The Irish people use drinking as a regular hobby rather than an occasional activity. Binge drinking is a normal thing for Irish people and the youth in Ireland lead by example, watching their parents, siblings or friends drinking regularly and may feel obliged to partake.
According to Alcohol Action Ireland, 64% of males and 51% of females started drinking before they reached the legal age of 18.
It is evident in Ireland that we do have a problem with drink and drug culture among young people, with the youth being irresponsible while intoxicated. The RSA found that 17-24-year olds are the highest number of drivers who have caused fatal collisions where alcohol was a factor.
Many teenagers today start drinking between the ages of 13-16 years old. At this age they are too young to understand the effects of alcohol on our bodies.

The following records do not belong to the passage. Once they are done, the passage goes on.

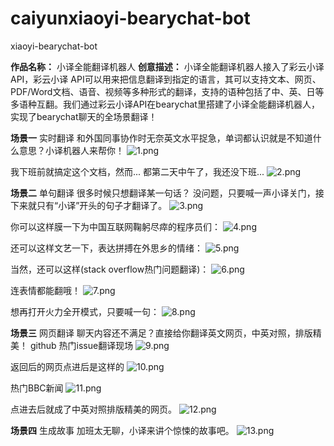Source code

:# caiyunxiaoyi-bearychat-bot
xiaoyi-bearychat-bot

**作品名称：** 小译全能翻译机器人
**创意描述：** 小译全能翻译机器人接入了彩云小译API，彩云小译 API可以用来把信息翻译到指定的语言，其可以支持文本、网页、PDF/Word文档、语音、视频等多种形式的翻译，支持的语种包括了中、英、日等多语种互翻。我们通过彩云小译API在bearychat里搭建了小译全能翻译机器人，实现了bearychat聊天的全场景翻译！

**场景一** 实时翻译
和外国同事协作时无奈英文水平捉急，单词都认识就是不知道什么意思？小译机器人来帮你！
![1.png](pictures/1.png)

我下班前就搞定这个文档，然而...
都第二天中午了，我还没下班...
![2.png](pictures/2.png)


**场景二** 单句翻译
很多时候只想翻译某一句话？ 没问题，只要喊一声小译关门，接下来就只有“小译”开头的句子才翻译了。
![3.png](pictures/3.png)

你可以这样膜一下为中国互联网鞠躬尽瘁的程序员们：
![4.png](pictures/4.png)

还可以这样文艺一下，表达拼搏在外思乡的情绪：
![5.png](pictures/5.png)

当然，还可以这样(stack overflow热门问题翻译)：
![6.png](pictures/6.png)

连表情都能翻哦！
![7.png](pictures/7.png)

想再打开火力全开模式，只要喊一句：
![8.png](pictures/8.png)



**场景三** 网页翻译
聊天内容还不满足？直接给你翻译英文网页，中英对照，排版精美！
github 热门issue翻译现场
![9.png](pictures/9.png)

返回后的网页点进后是这样的
![10.png](pictures/10.png)

热门BBC新闻
![11.png](pictures/11.png)

点进去后就成了中英对照排版精美的网页。
![12.png](pictures/12.png)

**场景四** 生成故事
加班太无聊，小译来讲个惊悚的故事吧。
![13.png](pictures/13.png)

By the time many of them have turned 18 years old, they have been consuming alcohol for so long that they lose interest and unfortunately turn to recreational drug use.
According to the European School Survey Project on Drugs and Alcohol 5 per cent of teenagers aged 15-16-years had taken cannabis by the age of 13. The youth today have a far greater accessibility to drugs and alcohol, with 43 per cent of teenagers admitting that they would find it easy to source cannabis.
Criminal gangs in Ireland are recruiting and exploiting children as young as 11 years old into the drug trade, according to research on the impact of criminal networks on young people.
Unfortunately, this happened to 17-year-old Keane Mulready-Woods who was murdered and dismembered in a bloody drug feud earlier this year.
What these teenagers do not realise is the lasting effects that drugs and alcohol have. Alcohol and drugs can cause serious health problems, addiction and can potentially ruin lives.
However, the root of the problem is that the youth of today are not correctly educated on the effects of alcohol and drug use. Is there enough supports in Ireland to help young people escape our drinking and drug culture?
In school, children do not receive enough education on drugs and alcohol, causing young people to go out at the weekends and binge drink, which then for some of them becomes a typical part of their lifestyle.
In Ireland, we are lucky to have several rehabilitation centers for addicts, such as Alcoholics Anonymous meetings which are held in every county along with addiction counselling.
However, many people that require rehabilitation for addiction simply cannot afford it, with residential treatment centers costing up to €8000. With many drug users and alcoholics in Ireland being homeless, some are not able to access free help.
It seems that we could lower the drinking and drug culture among Irish youth if young people were educated properly on the consequences and lasting effects. They should be given the correct information about substance abuse and the supports that are open to them.